- Title: SOUTH AFRICA: Merkel backs all-inclusive EU-Africa summit
- Date: 6th October 2007
- Summary: (EU) PRETORIA, SOUTH AFRICA (OCTOBER 5, 2007) (REUTERS) GERMAN CHANCELLOR ANGELA MERKEL AND SOUTH AFRICAN PRESIDENT THABO MBEKI ARRIVING AT NEWS CONFERENCE GERMAN GOVERNMENT SPOKESMAN ULRICH WILHELM AND GERMAN COOPERATION AND DEVELOPMENT MINISTER HEIDEMARIE WIECZOREK-ZEUL SOUTH AFRICAN DELEGATION (SOUNDBITE) (German) GERMAN CHANCELLOR ANGELA MERKEL SAYING: "We haven't held an EU-Africa summit for many years, and I have always said that the German government's position is that we want to invite every member of the African Union, and that it is then up to each country how they are represented. We will raise criticism as may be but we will do so in the presence of everyone and everyone has the right to attend." PEOPLE LISTENING AT NEWS CONFERENCE (SOUNDBITE) (English) SOUTH AFRICAN PRESIDENT THABO MBEKI SAYING: "Both the ruling party and the opposition are committed to ensuring that those elections are indeed free and fair. So that is what we are dealing with, and we are quite confident that there will be a positive outcome. That will create the political conditions to address this very serious economic crisis in Zimbabwe. So good progress is being made, and as I say we are quite confident that quite soon those negotiations will be concluded successfully." DELEGATIONS LISTEING (SOUNDBITE) (German) GERMAN CHANCELLOR ANGELA MERKEL SAYING: "South Africa will have all the eyes of the world on it during the football World Cup, billions of people will be looking at the country, and so we want to try and help wherever you desire, and keep in close contact during the preparation for this World Cup. Our experience was that the image of Germany in the world was completely changed by this event." DELEGATIONS MERKEL AND MBEKI JOURNALISTS AT MEETING
- Embargoed: 21st October 2007 13:00
- Location: South Africa
- Country: South Africa
- Topics: International Relations
- Reuters ID: LVA4HO8B7K2SEG5YMBLOX0AX2AWT
- Story Text: German Chancellor Angela Merkel on Friday (October 5) described the crisis in Zimbabwe as "disastrous" after talks with South African President Thabo Mbeki, who has been criticised for not taking a tough line on the issue.
A source familiar with the meeting's agenda said earlier the German chancellor would try to persuade Mbeki to take a harder line with Zimbabwean President Robert Mugabe. Critics accuse Mugabe of human rights abuses and of presiding over the collapse of Zimbabwe's economy, which has the world's highest inflation rate of about 6,600 percent and unemployment levels of about 80 percent.

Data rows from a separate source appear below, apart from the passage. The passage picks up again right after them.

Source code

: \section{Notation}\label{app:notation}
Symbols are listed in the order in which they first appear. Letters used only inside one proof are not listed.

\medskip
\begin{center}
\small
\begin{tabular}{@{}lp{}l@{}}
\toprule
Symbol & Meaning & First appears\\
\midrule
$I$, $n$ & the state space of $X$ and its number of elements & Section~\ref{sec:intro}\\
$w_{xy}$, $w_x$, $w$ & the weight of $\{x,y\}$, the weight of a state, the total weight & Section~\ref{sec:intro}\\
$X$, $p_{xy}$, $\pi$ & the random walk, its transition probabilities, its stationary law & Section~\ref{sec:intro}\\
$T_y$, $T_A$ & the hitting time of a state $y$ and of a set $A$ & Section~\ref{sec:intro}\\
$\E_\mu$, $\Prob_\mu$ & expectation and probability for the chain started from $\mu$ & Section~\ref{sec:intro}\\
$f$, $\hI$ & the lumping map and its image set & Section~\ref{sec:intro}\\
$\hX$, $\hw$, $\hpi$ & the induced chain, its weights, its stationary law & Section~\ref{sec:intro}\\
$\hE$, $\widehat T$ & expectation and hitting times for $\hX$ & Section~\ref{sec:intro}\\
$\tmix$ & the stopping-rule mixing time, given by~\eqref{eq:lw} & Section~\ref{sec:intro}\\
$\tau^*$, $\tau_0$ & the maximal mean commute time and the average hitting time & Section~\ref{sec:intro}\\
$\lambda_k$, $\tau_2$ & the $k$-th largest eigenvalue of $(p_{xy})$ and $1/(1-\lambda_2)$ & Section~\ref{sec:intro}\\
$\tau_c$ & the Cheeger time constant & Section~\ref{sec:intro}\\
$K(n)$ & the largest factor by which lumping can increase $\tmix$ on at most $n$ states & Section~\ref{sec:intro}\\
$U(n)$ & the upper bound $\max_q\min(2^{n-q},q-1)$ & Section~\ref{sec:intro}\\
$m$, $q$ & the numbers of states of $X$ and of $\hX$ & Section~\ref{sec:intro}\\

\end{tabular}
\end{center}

Merkel, who put tackling poverty in Africa on the Group of Eight industrialised countries' agenda during her presidency of the grouping this year, has not signalled a willingness to follow British Prime Minister Gordon Brown's cue on Zimbabwe. Last month Brown said he would boycott an EU-Africa summit in Lisbon in December if Mugabe was invited. On Friday, Merkel reiterated her government's position that everybody should be invited to the summit.

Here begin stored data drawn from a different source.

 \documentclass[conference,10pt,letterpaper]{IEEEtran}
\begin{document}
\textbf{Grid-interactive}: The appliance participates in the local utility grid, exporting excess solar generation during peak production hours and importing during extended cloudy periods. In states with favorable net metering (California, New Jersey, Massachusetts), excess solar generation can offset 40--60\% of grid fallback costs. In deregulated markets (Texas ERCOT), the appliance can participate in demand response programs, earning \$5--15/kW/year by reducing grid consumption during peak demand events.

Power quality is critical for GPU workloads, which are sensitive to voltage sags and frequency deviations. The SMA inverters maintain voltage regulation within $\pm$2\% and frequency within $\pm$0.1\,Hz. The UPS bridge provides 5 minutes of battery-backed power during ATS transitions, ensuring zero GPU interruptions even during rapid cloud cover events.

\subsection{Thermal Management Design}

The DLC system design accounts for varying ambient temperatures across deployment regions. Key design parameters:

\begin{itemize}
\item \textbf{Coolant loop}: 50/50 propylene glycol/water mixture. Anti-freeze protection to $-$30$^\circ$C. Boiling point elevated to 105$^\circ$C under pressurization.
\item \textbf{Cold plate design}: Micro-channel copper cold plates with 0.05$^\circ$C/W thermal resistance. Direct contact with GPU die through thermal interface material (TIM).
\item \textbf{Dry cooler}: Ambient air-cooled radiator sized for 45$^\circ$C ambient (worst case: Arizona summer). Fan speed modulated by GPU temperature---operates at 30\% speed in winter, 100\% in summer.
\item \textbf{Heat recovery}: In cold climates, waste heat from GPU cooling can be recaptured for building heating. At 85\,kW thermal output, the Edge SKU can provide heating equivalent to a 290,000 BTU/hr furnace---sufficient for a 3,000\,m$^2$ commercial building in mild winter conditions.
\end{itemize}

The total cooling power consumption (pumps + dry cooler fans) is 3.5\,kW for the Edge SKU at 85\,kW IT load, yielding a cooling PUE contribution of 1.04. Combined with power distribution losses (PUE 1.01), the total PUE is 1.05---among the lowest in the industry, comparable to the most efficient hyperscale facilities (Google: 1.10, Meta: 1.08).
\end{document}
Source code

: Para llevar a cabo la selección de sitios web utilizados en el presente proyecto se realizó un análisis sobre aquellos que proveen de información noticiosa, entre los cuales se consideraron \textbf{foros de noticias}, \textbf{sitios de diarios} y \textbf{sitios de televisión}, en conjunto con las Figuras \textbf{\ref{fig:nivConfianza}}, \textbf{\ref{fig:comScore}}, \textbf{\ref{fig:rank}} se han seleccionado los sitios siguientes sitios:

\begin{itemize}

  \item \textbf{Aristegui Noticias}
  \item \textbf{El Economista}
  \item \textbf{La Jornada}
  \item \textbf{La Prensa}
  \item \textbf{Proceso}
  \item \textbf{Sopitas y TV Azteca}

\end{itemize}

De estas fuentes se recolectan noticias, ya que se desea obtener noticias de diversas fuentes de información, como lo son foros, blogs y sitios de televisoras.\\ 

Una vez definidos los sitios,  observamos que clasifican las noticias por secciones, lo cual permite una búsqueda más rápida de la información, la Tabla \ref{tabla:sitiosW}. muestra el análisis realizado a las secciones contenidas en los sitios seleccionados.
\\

"We will raise criticism as may be but we will do so in the presence of everyone and everyone has the right to attend," she said.

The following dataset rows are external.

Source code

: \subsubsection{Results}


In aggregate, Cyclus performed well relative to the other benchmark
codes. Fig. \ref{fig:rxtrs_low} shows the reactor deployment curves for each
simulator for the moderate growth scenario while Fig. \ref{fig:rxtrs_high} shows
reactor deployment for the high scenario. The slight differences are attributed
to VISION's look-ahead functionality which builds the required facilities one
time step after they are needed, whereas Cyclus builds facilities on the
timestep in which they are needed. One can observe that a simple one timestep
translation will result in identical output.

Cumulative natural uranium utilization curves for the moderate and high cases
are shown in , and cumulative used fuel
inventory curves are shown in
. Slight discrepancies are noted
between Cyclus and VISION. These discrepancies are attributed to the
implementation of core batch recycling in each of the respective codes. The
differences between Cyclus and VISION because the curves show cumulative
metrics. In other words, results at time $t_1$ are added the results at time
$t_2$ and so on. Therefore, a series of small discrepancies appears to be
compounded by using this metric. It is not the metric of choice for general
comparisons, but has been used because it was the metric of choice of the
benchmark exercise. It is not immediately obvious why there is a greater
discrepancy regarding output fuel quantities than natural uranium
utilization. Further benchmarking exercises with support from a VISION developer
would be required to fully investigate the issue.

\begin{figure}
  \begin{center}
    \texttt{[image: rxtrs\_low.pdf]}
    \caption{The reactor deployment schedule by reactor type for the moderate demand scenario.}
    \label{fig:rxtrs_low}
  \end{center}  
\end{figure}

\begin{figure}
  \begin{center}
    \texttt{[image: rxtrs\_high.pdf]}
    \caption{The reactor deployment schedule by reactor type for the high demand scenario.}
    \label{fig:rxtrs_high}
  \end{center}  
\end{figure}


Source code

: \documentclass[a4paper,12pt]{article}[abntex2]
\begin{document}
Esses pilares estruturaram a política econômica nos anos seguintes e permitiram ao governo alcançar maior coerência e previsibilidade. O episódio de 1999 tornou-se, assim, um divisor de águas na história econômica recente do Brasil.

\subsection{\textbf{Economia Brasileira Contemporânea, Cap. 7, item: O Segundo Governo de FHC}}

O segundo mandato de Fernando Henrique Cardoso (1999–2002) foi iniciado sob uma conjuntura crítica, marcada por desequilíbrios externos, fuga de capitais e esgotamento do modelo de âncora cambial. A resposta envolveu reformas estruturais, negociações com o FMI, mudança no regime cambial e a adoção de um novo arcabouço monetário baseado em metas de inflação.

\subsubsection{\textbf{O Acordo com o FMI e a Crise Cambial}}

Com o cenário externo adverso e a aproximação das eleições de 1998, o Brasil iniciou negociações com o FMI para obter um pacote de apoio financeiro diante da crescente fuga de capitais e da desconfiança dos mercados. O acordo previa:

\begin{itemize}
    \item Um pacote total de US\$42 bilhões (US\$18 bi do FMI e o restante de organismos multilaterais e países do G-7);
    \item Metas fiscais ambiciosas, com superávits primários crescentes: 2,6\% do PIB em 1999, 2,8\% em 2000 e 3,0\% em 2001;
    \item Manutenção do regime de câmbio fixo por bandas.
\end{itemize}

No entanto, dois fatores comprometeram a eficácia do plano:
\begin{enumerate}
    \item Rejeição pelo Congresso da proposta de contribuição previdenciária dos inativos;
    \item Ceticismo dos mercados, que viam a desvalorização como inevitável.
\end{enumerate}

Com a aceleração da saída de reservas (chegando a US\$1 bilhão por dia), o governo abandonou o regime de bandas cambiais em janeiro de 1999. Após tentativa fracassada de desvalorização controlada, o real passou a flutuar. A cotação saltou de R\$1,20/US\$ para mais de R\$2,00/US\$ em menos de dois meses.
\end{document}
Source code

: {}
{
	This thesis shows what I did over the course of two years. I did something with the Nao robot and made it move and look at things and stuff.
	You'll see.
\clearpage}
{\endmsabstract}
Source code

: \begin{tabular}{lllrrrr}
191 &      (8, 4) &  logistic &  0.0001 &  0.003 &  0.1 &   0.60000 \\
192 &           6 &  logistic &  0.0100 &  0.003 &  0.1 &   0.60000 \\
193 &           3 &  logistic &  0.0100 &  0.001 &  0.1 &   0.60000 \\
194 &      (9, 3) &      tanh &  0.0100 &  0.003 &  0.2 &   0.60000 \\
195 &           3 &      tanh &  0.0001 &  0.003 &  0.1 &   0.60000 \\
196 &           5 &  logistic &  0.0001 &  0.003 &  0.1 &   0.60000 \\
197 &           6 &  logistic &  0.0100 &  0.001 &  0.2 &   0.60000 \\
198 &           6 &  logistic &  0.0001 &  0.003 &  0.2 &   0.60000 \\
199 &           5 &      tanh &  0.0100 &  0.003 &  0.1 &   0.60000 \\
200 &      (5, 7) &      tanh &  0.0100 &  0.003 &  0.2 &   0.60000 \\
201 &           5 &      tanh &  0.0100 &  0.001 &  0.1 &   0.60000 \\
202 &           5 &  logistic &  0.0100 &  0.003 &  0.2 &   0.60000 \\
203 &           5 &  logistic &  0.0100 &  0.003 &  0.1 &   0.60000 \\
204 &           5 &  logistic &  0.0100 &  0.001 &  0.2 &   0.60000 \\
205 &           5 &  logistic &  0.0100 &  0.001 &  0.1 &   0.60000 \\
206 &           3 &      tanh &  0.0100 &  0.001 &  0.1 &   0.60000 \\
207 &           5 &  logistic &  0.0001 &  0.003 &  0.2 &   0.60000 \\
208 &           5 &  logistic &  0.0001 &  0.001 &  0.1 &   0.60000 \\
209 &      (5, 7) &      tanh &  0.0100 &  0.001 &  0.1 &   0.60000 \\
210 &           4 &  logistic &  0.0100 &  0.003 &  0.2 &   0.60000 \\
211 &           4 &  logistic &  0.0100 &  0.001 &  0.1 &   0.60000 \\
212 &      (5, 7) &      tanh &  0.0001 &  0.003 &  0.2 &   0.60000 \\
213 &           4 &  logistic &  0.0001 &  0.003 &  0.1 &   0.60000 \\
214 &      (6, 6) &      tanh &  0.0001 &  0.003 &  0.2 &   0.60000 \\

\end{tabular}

African leaders are threatening their own boycott if Mugabe does not attend the summit, which is aimed at tackling the continent's problems.
Mbeki has adopted a policy of "quiet diplomacy" toward Mugabe and has been mediating talks between Zimbabwe's ruling ZANU-PF party and the Movement for Democratic Change, the southern African nation's main opposition group. The South African president said good progress has been made in the negotiations between the Zimbabwean rivals.
"Both the ruling party and the opposition are committed to ensuring that those elections are indeed free and fair. So that is what we are dealing with, and we are quite confident, that there will be a positive outcome," Mbeki said after his talks with Merkel.
Mugabe, in power since independence from Britain in 1980, is subject to an EU travel ban, although it is expected that it would be suspended to allow him to attend the summit.
The Zimbabwean leader says the West has sabotaged his country's economy as punishment for his seizure of thousands of white-owned firms and the transfer of the land to poor blacks. His critics blame the problems on economic mismanagement.
Meanwhile Merkel passed her best wishes to the South African delegation for their preparations for the FIFA World Cup taking part in the country in 2010.
"South Africa will have all the eyes of the world on it during the football World Cup, billions of people will be looking at the country, and so we want to try and help wherever you desire, and keep in close contact during the preparation for this World Cup," she said.
Merkel will also be visiting the Soccer-City Stadium later on in her visit with the German Team Manager Oliver Bierhoff.